接下来看一下condition_variable_any的核心实现:wait
template<typename lock_type>
void wait(lock_type& m)
{
int res=0;
{
thread_cv_detail::lock_on_exit<lock_type> guard;
detail::interruption_checker check_for_interruption(&internal_mutex,&cond);
guard.activate(m);
res=pthread_cond_wait(&cond,&internal_mutex);
this_thread::interruption_point();
}
if(res)
{
boost::throw_exception(condition_error());
}
}
首先看一下lock_on_exit:
namespace thread_cv_detail
{
template<typename MutexType>
struct lock_on_exit
{
MutexType* m;
lock_on_exit():
m(0)
{}
void activate(MutexType& m_)
{
m_.unlock();
m=&m_;
}
~lock_on_exit()
{
if(m)
{
m->lock();
}
}
};
}
代码很简单,实现了在调用activate时将传入的lock解锁,在该变量生命期结束时将guard的lock加锁。接下来的detail::interruption_checker check_for_interruption(&internal_mutex,&cond);是什么意思呢?From /boost/thread/pthread/thread_data.hpp
class interruption_checker
{
thread_data_base* const thread_info;
pthread_mutex_t* m;
bool set;
void check_for_interruption()
{
if(thread_info->interrupt_requested)
{
thread_info->interrupt_requested=false;
throw thread_interrupted();
}
}
void operator=(interruption_checker&);
public:
explicit interruption_checker(pthread_mutex_t* cond_mutex,pthread_cond_t* cond):
thread_info(detail::get_current_thread_data()),m(cond_mutex),
set(thread_info && thread_info->interrupt_enabled)
{
if(set)
{
lock_guard<mutex> guard(thread_info->data_mutex);
check_for_interruption();
thread_info->cond_mutex=cond_mutex;
thread_info->current_cond=cond;
BOOST_VERIFY(!pthread_mutex_lock(m));
}
else
{
BOOST_VERIFY(!pthread_mutex_lock(m));
}
}
~interruption_checker()
{
if(set)
{
BOOST_VERIFY(!pthread_mutex_unlock(m));
lock_guard<mutex> guard(thread_info->data_mutex);
thread_info->cond_mutex=NULL;
thread_info->current_cond=NULL;
}
else
{
BOOST_VERIFY(!pthread_mutex_unlock(m));
}
}
代码面前,毫无隐藏。那句话就是此时如果有interrupt,那么就interrupt吧。否则,lock传入的mutex,也是为了res=pthread_cond_wait(&cond,&internal_mutex);做准备。
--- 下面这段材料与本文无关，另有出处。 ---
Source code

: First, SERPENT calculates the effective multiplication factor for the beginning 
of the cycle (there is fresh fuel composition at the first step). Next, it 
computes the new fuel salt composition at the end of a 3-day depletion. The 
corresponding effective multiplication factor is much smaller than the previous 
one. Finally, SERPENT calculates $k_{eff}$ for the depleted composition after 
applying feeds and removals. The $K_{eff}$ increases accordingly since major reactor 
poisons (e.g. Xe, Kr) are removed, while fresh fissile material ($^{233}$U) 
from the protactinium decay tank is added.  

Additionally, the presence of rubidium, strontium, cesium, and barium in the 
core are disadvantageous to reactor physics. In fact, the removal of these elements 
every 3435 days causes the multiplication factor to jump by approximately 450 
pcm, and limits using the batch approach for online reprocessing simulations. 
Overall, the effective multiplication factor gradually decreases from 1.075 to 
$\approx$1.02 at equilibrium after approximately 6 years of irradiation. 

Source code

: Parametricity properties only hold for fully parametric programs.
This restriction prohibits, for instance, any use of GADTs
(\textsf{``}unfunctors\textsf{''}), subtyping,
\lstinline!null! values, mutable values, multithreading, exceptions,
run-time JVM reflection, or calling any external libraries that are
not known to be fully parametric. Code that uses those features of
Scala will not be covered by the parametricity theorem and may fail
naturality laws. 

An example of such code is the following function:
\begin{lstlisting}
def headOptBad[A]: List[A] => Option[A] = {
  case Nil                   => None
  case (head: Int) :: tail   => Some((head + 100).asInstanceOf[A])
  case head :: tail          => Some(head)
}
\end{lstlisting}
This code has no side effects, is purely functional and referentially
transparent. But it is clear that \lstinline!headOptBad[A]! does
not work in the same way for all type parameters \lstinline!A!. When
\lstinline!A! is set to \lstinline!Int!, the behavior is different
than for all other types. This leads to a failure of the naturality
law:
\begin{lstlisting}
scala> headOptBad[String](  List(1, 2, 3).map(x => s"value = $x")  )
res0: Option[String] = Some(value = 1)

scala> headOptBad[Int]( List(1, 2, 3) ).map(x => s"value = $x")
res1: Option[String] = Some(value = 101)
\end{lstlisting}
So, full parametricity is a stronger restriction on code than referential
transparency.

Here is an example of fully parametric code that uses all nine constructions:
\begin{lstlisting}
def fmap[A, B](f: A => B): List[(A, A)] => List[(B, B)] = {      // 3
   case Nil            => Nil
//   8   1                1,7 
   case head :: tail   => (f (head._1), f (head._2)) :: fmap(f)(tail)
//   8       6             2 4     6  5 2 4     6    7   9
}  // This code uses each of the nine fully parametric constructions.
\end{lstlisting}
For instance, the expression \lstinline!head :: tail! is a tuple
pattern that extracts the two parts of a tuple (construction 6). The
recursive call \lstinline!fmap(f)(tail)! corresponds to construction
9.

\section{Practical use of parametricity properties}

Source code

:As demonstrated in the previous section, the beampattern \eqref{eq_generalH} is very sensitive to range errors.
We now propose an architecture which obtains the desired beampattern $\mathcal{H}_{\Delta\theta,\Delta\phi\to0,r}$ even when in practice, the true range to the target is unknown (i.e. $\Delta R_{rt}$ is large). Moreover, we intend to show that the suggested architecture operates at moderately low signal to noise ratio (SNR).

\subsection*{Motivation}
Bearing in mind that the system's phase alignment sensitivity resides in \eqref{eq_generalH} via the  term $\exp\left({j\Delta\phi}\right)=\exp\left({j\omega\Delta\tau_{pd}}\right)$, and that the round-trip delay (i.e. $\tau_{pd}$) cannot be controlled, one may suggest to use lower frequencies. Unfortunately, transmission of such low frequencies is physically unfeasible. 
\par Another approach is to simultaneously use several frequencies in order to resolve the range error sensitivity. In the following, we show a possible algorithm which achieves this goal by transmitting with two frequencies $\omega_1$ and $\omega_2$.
关于线程的中断点,可以移步《【Boost】boost库中thread多线程详解5——谈谈线程中断》。
对于boost::mutex,大家可以使用同样的方法去解读boost的实现,相对于condition variable,mutex的实现更加直观。代码路径:/boost/thread/pthread/mutex.hpp。
namespace boost
{
class mutex
{
private:
mutex(mutex const&);
mutex& operator=(mutex const&);
pthread_mutex_t m;
public:
mutex()
{
int const res=pthread_mutex_init(&m,NULL);
if(res)
{
boost::throw_exception(thread_resource_error());
}
}
~mutex()
{
BOOST_VERIFY(!pthread_mutex_destroy(&m));
}
void lock()
{
int const res=pthread_mutex_lock(&m);
if(res)
{
boost::throw_exception(lock_error(res));
}
}
void unlock()
{
BOOST_VERIFY(!pthread_mutex_unlock(&m));
}
bool try_lock()
{
int const res=pthread_mutex_trylock(&m);
if(res && (res!=EBUSY))
{
boost::throw_exception(lock_error(res));
}
return !res;
}
typedef pthread_mutex_t* native_handle_type;
native_handle_type native_handle()
{
return &m;
}
typedef unique_lock<mutex> scoped_lock;
typedef detail::try_lock_wrapper<mutex> scoped_try_lock;
};
}
boost对于pthread_mutex_t和pthread_cond_t的封装,方便了开发者的使用的资源的安全有效管理。当然,在不同的公司,可能也都有类似的封装,学习boost的源码,无疑可以加深我们的理解。在某些特定的场合,我们也可以学习boost的封装方法,简化我们的日常开发。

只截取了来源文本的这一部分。